Hogs: Lean hog futures ended mixed today. The October through February contracts finished 27 1/2 to 82 1/2 cents lower. Far-deferred contracts favored a slightly firmer tone. Lean hog futures opened higher this morning, but buyer interest proved to be short-lived in fall- and winter-month contracts due to their sizable premiums to the cash index. While the cash market has firmed over the past week, the tendency is for weaker prices through the fourth quarter as supplies reach seasonal peaks. October hogs are roughly $5 above the cash index and December hogs are another $7 higher. That reflects expectations Chinese demand will strengthen the cash market contra-seasonally through year-end. Much of the market’s attention Thursday should be on weekly export sales data, specifically the tonnage of pork sold to China. Chinese purchases of U.S. pork are up sharply, but traders are waiting on a shockingly big figure, especially after Beijing reportedly pledged to buy up to 100,000 MT of U.S. pork as a goodwill gesture to advance trade talks.

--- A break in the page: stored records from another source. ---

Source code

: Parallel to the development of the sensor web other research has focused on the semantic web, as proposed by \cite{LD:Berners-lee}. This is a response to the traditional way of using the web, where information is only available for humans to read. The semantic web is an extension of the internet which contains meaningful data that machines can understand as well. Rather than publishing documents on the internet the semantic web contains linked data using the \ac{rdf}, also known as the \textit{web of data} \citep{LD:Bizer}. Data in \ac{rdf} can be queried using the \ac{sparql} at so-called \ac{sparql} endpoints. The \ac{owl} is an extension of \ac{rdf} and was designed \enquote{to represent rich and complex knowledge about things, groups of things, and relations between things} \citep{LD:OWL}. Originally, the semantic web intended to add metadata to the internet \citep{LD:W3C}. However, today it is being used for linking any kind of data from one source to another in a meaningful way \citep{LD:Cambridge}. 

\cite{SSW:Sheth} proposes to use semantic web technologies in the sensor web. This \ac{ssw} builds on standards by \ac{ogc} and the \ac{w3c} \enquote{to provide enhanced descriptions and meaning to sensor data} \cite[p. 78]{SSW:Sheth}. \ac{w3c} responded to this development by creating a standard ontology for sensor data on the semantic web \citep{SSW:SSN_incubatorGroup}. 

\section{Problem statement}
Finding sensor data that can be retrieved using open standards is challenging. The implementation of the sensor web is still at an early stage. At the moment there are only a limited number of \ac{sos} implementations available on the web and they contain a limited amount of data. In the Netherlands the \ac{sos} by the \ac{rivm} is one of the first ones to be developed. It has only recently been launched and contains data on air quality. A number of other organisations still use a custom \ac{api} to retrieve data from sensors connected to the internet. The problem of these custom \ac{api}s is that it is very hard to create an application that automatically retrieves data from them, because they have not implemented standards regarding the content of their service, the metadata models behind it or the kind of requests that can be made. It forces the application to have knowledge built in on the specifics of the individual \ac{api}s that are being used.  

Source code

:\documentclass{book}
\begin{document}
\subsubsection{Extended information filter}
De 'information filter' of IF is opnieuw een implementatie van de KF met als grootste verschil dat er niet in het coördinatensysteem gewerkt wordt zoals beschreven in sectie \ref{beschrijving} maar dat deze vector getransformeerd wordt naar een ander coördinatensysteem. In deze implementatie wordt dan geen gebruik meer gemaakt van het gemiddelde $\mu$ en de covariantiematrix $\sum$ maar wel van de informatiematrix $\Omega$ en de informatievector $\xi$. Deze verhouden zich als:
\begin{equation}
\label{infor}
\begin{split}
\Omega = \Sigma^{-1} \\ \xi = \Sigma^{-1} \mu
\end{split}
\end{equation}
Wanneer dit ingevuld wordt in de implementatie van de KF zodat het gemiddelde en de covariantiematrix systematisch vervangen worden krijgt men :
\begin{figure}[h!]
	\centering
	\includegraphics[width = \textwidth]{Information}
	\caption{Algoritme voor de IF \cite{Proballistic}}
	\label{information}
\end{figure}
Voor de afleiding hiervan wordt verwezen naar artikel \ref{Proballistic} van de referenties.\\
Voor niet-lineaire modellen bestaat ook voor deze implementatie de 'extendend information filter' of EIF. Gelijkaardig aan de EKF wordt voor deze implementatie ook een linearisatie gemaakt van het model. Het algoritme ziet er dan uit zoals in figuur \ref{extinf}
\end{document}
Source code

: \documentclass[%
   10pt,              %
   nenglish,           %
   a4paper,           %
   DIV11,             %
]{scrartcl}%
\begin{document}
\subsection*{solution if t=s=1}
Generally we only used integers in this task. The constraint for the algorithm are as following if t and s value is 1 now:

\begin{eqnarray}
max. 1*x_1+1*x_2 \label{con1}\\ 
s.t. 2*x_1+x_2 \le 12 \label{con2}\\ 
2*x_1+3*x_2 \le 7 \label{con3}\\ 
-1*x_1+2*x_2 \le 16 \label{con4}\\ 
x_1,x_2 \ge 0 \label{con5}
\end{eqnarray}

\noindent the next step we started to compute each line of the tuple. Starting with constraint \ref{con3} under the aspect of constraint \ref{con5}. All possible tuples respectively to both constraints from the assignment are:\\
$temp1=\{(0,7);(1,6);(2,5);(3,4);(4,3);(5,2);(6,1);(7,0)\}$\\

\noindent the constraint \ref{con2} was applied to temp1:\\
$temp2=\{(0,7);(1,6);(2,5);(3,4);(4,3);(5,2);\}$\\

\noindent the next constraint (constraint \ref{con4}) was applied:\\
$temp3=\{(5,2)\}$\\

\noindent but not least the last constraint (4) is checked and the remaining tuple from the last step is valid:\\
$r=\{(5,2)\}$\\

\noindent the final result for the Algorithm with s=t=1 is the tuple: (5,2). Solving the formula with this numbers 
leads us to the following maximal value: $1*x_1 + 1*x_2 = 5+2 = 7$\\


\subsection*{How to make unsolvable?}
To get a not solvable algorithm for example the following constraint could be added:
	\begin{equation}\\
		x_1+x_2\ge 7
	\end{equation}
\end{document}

Cattle: Cattle closed higher and near session highs. December cattle rose 80 cents to $110.625 with February rising 75 cents to $116.80. Feeders were up 90 cents to $1.50. December cattle rose to the highest since Aug. 9, erasing an earlier decline and forming a bullish outside-day reversal up. The market was supported by reports of cash cattle trading $1 higher when many were looking for steady-to-lower bids this week. Retailers are featuring pork and chicken this week but the increase in beef demand today suggests a return to more beef features later this month. Midday beef prices were higher on strong morning sales. Choice cutout values rose 6 cents and Select gained 31 cents. Slaughter the first three days of this week is estimated by USDA at 350,000 head, unchanged from a week earlier and down 4,000 head from a year ago. Thursday’s trade will key off the USDA export sales report for the week ended Sept. 26. Any Chinese buying would be a bullish surprise.